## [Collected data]
━━━━━━━━━━
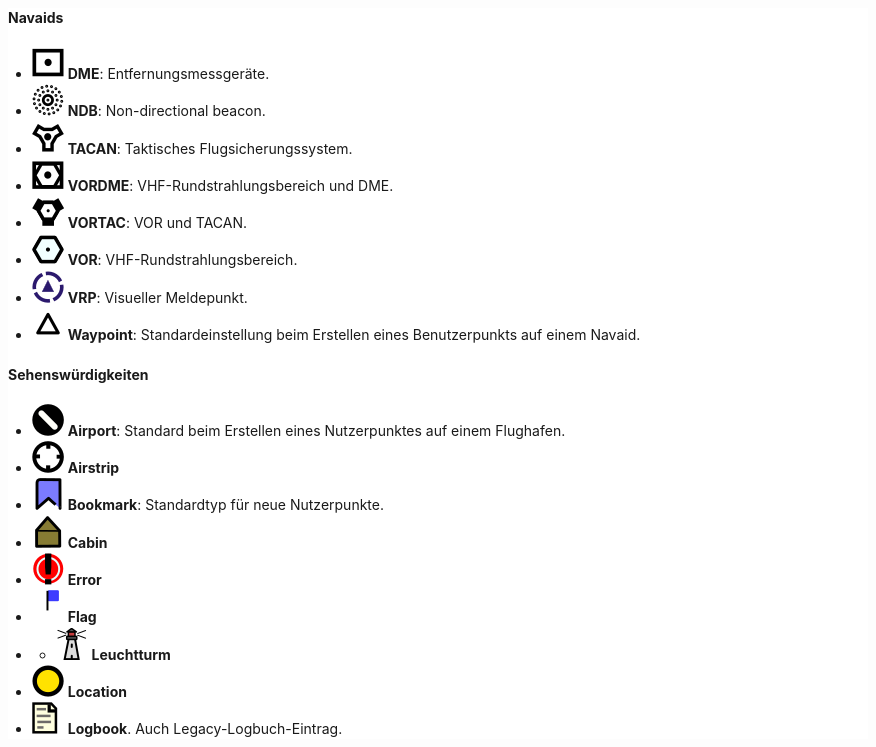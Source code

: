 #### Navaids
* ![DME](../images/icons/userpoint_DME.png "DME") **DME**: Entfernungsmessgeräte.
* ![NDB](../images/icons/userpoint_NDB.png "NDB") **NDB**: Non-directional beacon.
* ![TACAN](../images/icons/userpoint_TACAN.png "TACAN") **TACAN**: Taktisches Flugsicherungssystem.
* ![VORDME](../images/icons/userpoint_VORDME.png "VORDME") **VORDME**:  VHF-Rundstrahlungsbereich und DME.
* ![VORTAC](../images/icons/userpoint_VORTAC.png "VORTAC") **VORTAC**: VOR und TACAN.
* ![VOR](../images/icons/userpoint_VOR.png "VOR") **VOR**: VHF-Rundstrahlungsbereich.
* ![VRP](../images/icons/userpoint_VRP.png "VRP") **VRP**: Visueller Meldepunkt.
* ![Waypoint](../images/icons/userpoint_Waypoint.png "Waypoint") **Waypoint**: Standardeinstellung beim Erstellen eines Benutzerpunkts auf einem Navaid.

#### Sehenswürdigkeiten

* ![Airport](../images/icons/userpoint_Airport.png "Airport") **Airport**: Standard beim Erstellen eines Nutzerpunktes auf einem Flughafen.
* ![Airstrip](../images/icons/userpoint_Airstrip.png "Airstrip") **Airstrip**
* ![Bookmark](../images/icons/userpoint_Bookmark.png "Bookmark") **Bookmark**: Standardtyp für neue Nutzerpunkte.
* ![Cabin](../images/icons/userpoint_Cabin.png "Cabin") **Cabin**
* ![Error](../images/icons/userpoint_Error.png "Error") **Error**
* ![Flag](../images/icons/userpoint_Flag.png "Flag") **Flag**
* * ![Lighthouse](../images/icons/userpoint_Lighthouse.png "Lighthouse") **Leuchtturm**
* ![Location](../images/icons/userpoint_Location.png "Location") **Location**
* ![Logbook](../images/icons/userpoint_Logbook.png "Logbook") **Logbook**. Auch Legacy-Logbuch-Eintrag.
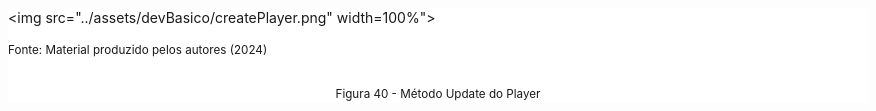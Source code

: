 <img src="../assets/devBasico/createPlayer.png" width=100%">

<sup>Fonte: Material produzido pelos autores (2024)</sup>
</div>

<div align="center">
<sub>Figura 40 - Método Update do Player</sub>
━━━━━━━━━━
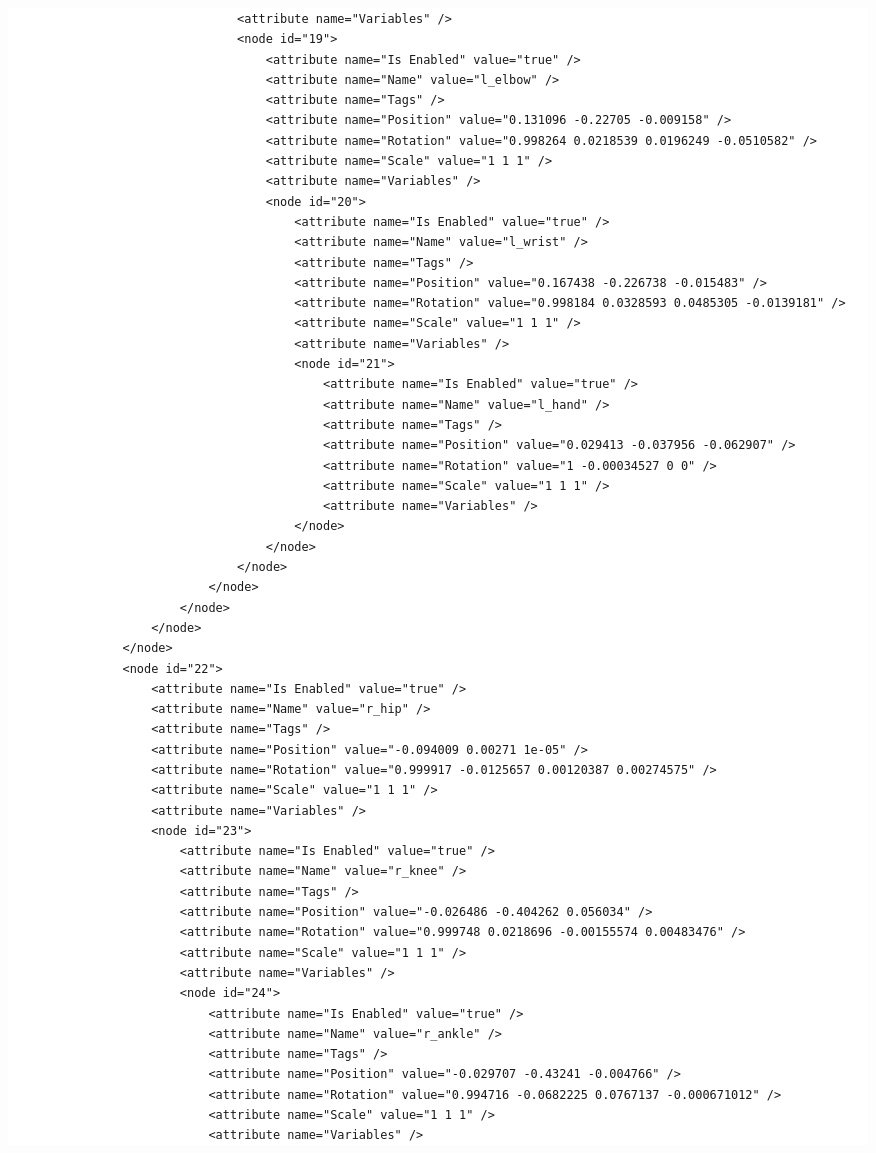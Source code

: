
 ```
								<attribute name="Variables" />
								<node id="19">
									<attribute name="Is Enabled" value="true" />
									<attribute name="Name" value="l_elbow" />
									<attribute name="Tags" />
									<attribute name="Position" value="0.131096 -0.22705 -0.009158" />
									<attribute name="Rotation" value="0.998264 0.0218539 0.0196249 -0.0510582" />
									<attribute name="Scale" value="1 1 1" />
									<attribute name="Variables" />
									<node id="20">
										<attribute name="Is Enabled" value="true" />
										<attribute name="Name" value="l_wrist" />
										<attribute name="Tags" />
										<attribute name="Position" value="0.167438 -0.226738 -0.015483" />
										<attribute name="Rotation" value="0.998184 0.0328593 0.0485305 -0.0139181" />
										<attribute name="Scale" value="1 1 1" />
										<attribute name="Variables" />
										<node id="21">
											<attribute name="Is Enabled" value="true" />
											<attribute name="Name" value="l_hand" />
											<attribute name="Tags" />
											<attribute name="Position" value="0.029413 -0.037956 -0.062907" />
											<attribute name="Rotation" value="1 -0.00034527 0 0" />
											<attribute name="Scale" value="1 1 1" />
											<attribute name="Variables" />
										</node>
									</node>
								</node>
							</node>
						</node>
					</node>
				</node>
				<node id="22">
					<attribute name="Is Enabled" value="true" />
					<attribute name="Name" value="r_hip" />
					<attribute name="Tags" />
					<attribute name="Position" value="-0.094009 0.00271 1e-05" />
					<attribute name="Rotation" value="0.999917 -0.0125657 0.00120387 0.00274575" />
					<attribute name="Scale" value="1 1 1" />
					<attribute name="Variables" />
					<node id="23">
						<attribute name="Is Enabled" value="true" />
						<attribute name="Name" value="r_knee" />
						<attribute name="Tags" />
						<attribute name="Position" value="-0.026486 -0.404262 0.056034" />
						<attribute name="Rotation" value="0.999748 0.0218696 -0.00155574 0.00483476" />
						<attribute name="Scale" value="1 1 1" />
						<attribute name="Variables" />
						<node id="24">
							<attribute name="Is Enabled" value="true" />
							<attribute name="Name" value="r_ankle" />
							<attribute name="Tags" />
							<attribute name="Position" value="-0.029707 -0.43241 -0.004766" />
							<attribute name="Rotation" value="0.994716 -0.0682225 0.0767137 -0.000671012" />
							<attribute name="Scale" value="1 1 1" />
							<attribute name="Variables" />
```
━━━━━━━━━━
## [Work order]
Whichever lines of the data include the word "Erstellen", pull them out.

## [Result of this exercise]
* ![Waypoint](../images/icons/userpoint_Waypoint.png "Waypoint") **Waypoint**: Standardeinstellung beim Erstellen eines Benutzerpunkts auf einem Navaid.
* ![Airport](../images/icons/userpoint_Airport.png "Airport") **Airport**: Standard beim Erstellen eines Nutzerpunktes auf einem Flughafen.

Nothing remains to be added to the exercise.